I won’t suggest that I have a complete answer to this question. But there are some clues. Notably, because Britain has come quite late to the idea of efficient markets, the need for robust control is even younger. America, the home of the free market, had dominant monopolies in the nineteenth century, and anti-trust legislation 125 years ago: the Sherman Antitrust Act of 1890 being just the first of a number of powerful measures to combat monopolistic behaviour, otherwise known as cheating. When in pre-Thatcher’s Britain industries competed, they did so in such an old-school, bumbling manner that consumers weren’t at much risk (although the inefficiencies of incompetence were borne equally); but in a post-Big Bang world rapidly moving to maturity there was a need for controls not merely to be set up, but to catch up with the culture change even more rapidly.
That is what they have so spectacularly failed to do. In an earlier post on a completely different subject, I referred to Carl Jung’s important insight into psychological types. It is not that persons (or for that matter an organisation) cannot adopt the appearance of a different type than the one they naturally and habitually inhabit, it is that when they do so, their discomfort manifests itself in rather curious behaviour: they become unpredictable, inefficient, even twitchy, as the balance between their conscious and unconscious is no longer under control. And of course this is compounded by the deeply unsupportive hand of government (of either party) behind them: if you’re light touch, you’re blamed, but if you look as though you mean business, you’re sacked.

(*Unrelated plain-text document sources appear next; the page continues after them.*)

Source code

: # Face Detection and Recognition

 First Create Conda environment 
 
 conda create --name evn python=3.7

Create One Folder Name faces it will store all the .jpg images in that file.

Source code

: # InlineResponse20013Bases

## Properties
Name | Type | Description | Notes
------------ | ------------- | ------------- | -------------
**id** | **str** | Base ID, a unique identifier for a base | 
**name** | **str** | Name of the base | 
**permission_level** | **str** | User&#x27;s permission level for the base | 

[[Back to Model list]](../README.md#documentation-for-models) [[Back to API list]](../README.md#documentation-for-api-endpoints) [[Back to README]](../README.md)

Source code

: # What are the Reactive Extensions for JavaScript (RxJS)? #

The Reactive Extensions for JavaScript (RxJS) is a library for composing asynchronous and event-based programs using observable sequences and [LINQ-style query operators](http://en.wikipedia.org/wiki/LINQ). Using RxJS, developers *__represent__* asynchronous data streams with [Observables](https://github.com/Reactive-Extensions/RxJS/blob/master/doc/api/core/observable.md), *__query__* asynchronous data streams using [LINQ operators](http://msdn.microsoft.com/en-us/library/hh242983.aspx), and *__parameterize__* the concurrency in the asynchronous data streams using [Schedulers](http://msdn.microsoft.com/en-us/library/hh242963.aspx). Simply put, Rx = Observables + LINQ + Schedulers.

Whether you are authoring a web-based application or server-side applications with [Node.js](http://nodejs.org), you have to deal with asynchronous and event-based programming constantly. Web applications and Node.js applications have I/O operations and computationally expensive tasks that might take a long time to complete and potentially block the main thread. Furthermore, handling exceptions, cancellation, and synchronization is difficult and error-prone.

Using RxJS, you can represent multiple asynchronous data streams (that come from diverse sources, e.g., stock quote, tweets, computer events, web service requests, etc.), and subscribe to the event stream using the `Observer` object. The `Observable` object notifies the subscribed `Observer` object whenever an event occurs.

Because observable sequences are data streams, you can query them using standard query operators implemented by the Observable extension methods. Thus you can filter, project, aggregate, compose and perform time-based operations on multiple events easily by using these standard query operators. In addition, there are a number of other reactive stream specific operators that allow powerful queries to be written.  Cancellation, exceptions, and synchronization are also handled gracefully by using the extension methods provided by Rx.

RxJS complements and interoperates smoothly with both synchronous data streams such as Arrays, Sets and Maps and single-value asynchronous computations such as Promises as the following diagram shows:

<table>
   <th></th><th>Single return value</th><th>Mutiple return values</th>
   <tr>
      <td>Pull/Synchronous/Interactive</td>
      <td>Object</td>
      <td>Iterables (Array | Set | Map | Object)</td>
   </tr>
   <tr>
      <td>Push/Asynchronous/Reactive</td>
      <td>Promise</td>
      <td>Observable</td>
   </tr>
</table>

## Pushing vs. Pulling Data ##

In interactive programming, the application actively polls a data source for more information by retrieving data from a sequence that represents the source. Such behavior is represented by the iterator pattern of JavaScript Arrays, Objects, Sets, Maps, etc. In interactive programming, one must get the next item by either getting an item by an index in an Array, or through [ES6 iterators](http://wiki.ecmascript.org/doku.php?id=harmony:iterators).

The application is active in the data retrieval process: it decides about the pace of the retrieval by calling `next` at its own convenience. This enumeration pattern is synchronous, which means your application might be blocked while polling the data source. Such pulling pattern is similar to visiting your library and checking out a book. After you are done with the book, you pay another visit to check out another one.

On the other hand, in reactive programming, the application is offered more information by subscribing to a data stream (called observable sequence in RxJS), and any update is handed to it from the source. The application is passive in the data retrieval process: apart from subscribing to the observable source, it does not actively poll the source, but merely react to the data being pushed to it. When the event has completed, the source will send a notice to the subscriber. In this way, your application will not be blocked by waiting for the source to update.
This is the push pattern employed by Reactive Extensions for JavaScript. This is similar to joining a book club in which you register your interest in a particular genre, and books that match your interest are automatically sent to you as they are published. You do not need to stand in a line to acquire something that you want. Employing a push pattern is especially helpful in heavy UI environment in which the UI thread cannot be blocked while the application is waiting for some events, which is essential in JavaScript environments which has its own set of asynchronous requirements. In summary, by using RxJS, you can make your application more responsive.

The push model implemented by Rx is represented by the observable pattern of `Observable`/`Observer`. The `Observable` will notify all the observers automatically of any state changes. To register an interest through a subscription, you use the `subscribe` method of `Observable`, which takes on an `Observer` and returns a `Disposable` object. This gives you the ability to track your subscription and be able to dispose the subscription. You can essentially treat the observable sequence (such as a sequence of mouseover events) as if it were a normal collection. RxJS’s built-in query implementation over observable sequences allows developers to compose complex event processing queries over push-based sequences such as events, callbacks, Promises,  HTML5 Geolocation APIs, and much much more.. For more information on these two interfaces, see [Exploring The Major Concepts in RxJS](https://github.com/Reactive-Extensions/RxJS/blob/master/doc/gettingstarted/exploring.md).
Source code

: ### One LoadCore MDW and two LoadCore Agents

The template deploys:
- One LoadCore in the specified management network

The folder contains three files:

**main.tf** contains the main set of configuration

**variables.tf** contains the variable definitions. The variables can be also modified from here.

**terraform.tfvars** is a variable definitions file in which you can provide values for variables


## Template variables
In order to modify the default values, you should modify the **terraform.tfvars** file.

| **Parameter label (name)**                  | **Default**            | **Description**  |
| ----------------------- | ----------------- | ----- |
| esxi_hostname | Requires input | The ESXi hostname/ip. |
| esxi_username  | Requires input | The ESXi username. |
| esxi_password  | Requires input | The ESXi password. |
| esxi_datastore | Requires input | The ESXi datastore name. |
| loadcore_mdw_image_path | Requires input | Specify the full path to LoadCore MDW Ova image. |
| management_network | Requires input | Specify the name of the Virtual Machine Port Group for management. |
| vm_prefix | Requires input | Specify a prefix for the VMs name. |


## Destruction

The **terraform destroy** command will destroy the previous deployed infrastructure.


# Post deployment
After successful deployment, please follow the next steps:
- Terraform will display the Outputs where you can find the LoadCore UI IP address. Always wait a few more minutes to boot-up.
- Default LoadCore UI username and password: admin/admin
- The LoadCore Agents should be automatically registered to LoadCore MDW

That’s why our relatively immature regulators are so bad at behaving in a measured and rational way. What seemed to be legitimate tax planning is suddenly branded as immoral or criminal, even when it was done years ago (you might feel that has been a deliberate HMRC tactic all along, but it’s not the only example). Exhaust emission levels were acceptable because jobs in the motor industry depended upon them – until the public found out, when the agenda was switched (and the media succeeded in persuading us that the engineers had caused the deaths of people ingesting the extra fumes).
There are some particularly good examples in consumer finance. The initial PPI complaints were handled by the Financial Ombudsman Service with their usual hapless, complaisant incompetence, in which the we-mustn’t-interfere-with-their-right-to-conduct-business principle was uppermost: subsequently this turned into one of the biggest scandals ever, measured by compensation subsequently awarded. But complaints about hidden bank charges are largely dismissed, as are the many examples where banks game the rules on advertised interest rates, although these look to me to be just the same sort of cheating. For me the definition is simple: if the small print had been visible, would the consumer have accepted the terms? But that’s not how the FOS have ruled on a good many cases. The perverse inconsistencies are legion.
What seems so often to happen is that the authorities don’t react at all to a growing stream of evidence, just like the frog in hot water. That’s why their final responses – far too late, when far too much damage has been done, when the culprits have multiplied their cheating because they are getting away with it, and when their competitors have been forced to play the same game by the very same market forces – are often so draconian and disproportionate.